Assembly of fibrillin microfibrils and elastic fibres

Elastic fibres are large structural elements of dynamic tissues such as blood vessels, lungs skin and ligaments. They comprise a core of the protein elastin surrounded by microfibrils that are based on the protein fibrillin. They are assembled by cells and deposited in their surrounding ?extracellular matrix?. These fibres endow tissues with the essential property of elasticity that, for example, allows blood vessels to expand and recoil with pulsatile blood flow. Defects in elastic fibres accumulate in ageing leading to aortic aneurysms (degenerative blood vessel walls) and lung emphysema (defective breathing) which have life-threatening consequences, whilst chronologically or sun aged skin loses elasticity and accumulates wrinkles. There are also a number of serious inherited elastic fibre diseases that are caused by mutations in elastic fibre components; they include Marfan syndrome (caused by mutations in the microfibril protein fibrillin-1), supravalvular stenosis (caused by elastin mutations), and cutis laxa (caused by mutations in elastin or other elastic fibre proteins). In this study, we will determine how elastic fibres assemble by testing the hypothesis that the cell surface orchestrates the molecular interactions needed to assemble elastic fibres. This research will provide important new insights that will contribute to advancing therapeutic approaches to restore elastic fibre function in ageing and disease.

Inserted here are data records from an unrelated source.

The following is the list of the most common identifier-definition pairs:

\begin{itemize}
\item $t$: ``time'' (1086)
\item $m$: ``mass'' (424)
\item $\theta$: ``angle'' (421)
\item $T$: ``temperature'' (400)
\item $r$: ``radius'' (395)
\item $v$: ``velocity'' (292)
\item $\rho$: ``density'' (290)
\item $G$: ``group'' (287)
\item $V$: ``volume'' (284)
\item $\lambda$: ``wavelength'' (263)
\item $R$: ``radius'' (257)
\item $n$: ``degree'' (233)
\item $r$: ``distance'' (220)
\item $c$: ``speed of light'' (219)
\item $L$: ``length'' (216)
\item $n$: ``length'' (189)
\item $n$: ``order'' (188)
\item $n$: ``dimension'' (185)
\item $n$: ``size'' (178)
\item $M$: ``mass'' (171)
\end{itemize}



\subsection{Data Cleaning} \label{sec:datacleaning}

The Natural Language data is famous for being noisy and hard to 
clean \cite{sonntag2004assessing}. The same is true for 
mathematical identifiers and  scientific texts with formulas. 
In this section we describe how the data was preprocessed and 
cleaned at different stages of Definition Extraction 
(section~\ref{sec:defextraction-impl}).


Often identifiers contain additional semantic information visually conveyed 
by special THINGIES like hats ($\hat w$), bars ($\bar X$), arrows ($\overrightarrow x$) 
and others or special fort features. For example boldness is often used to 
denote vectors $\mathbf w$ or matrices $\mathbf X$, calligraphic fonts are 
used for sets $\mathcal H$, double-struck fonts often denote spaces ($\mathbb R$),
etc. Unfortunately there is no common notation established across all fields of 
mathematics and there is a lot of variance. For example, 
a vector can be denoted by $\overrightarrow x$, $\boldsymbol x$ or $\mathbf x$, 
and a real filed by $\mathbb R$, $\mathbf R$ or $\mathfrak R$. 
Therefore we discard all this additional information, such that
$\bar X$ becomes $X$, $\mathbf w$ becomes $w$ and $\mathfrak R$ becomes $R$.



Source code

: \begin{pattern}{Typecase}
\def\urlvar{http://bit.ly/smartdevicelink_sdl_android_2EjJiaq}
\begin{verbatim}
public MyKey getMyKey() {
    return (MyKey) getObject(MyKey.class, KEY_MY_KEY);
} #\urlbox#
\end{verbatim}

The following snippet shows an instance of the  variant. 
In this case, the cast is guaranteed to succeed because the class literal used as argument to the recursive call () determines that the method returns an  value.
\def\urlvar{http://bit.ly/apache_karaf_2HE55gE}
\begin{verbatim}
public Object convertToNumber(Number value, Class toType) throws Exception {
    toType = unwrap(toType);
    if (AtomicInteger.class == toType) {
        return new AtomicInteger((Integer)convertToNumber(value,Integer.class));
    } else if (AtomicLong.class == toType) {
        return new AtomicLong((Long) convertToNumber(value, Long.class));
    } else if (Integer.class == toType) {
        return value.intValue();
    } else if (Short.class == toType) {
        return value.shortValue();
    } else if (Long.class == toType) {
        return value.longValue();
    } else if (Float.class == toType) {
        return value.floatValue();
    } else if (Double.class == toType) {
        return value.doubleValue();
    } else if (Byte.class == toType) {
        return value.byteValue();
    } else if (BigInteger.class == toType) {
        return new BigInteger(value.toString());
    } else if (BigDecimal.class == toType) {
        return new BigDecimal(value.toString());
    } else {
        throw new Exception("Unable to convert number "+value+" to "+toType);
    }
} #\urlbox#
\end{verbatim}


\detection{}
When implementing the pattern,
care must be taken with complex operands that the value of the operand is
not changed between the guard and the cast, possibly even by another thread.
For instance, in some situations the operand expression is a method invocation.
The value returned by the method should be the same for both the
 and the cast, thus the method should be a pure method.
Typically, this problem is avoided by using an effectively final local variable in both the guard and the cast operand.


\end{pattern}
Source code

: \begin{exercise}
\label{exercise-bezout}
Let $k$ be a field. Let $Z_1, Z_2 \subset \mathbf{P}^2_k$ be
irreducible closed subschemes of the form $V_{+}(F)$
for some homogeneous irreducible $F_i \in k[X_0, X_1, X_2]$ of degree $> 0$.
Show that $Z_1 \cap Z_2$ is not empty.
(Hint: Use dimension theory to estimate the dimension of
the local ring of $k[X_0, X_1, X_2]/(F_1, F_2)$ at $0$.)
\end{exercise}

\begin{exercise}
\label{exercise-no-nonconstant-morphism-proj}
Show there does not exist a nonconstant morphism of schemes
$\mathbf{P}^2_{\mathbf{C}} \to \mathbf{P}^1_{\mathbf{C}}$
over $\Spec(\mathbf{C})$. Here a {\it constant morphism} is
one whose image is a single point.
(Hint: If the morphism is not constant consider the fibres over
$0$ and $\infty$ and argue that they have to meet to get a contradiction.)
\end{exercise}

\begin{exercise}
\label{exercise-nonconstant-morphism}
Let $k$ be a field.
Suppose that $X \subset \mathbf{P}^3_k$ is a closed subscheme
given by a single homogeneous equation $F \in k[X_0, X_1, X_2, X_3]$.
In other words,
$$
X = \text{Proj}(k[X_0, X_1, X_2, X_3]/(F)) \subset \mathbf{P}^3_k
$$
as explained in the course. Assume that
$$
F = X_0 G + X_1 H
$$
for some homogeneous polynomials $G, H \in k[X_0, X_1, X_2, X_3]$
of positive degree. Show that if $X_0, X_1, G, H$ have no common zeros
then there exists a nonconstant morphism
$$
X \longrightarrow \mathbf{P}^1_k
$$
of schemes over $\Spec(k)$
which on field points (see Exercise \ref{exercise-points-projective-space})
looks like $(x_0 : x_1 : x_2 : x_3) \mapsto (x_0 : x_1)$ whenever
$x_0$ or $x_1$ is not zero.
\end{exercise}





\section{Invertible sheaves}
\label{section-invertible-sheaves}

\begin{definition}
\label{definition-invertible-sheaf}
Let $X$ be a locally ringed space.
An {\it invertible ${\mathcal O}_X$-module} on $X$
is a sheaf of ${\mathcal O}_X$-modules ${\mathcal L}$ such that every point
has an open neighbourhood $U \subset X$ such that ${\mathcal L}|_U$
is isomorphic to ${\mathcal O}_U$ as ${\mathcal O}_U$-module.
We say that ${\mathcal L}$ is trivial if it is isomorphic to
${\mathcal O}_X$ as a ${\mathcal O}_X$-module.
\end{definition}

Elastic fibres of the extracellular matrix endow dynamic tissues such as blood vessels, lungs, skin and ligaments with the essential properties of resilience and elastic recoil. Their critical importance to life is emphasised by elastic fibre defects that cause common life-threatening diseases such as aortic aneurysms and emphysema, and several severe heritable disorders such as Marfan syndrome and cutis laxa. Elastic fibres comprise a crosslinked elastin core and an outer mantle of fibrillin microfibrils. Our research has highlighted the essential contribution of the cell-matrix interface to microfibril formation, and sets the scene now to deliver a step-change in understanding the hierarchical process of elastic fibre assembly. The hypothesis to be tested is that the cell?matrix interface orchestrates the cell surface assembly of microfibrils, the formation of elastin microassemblies, and their convergence to form elastic fibres. This timely study will provide new insights that will advance therapeutic strategies to restore elastic fibre function, and inform genotype-phenotype relationships in heritable disorders.